Some moments were easy: He taught the US Marines to keep a piece of candy, a pencil or a pad of paper in their gear when they went out in the streets: cheap gifts for the children. Fazli, charismatic and quick to laugh, also found ways to skirt the pitfalls. If an Afghan elder used colourful terms to describe a US Marine officer, Fazli would sanitise it in translation.
"Of course I use a little acting skill to translate it the right way so this party doesn't get hurt and this party doesn't get hurt," he said.
If acting helped his translation, his work in Afghanistan helped the 48-year-old Fazli develop his career, especially in war films and, he freely admits, playing a Middle Eastern terrorist. He had a role in the Oscar-winning film Argo and recently finished filming American Sniper under Clint Eastwood's direction.

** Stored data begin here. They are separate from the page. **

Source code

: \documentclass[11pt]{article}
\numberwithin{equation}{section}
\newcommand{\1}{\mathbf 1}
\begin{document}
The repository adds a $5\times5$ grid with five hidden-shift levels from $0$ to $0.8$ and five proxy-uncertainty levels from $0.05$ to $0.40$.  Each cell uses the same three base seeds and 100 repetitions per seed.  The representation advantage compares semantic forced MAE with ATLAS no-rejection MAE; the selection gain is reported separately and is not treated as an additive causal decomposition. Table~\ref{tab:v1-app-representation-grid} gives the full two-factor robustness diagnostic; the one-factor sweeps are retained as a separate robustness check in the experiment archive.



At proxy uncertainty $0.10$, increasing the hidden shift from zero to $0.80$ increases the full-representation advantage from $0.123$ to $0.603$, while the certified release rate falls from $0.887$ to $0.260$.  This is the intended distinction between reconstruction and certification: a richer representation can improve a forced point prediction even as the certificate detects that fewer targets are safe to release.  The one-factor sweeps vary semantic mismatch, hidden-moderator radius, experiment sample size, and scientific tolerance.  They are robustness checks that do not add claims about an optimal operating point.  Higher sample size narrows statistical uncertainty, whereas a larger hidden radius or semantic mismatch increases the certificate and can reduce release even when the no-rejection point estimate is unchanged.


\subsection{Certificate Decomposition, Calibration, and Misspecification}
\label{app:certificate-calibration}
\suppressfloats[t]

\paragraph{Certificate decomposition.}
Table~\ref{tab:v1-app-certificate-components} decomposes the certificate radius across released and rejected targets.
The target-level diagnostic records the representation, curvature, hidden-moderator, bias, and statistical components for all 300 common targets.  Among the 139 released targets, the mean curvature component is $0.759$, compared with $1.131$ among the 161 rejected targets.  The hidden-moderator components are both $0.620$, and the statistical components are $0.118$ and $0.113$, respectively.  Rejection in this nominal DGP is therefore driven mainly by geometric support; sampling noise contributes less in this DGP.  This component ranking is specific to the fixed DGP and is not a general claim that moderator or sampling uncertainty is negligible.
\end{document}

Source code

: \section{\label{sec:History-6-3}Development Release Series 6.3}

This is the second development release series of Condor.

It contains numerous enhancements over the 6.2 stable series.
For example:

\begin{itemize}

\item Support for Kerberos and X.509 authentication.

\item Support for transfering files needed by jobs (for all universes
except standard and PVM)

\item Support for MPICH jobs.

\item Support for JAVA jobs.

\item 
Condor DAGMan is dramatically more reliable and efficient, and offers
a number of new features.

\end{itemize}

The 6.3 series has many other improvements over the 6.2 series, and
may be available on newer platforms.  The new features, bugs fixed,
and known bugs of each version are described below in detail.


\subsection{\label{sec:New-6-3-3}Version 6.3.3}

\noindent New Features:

With wavy black hair, a thick beard, dark complexion and intense eyes, he can convey pure menace when he shuts off his easy smile. But he doesn't mind being typecast.
"I want to introduce all those close-minded [people] who have hijacked the religion and become a sociopath," he said.
"The reason I'm doing this is to show them how evil they are being a terrorist. And I enjoy it. I like to introduce their real colours."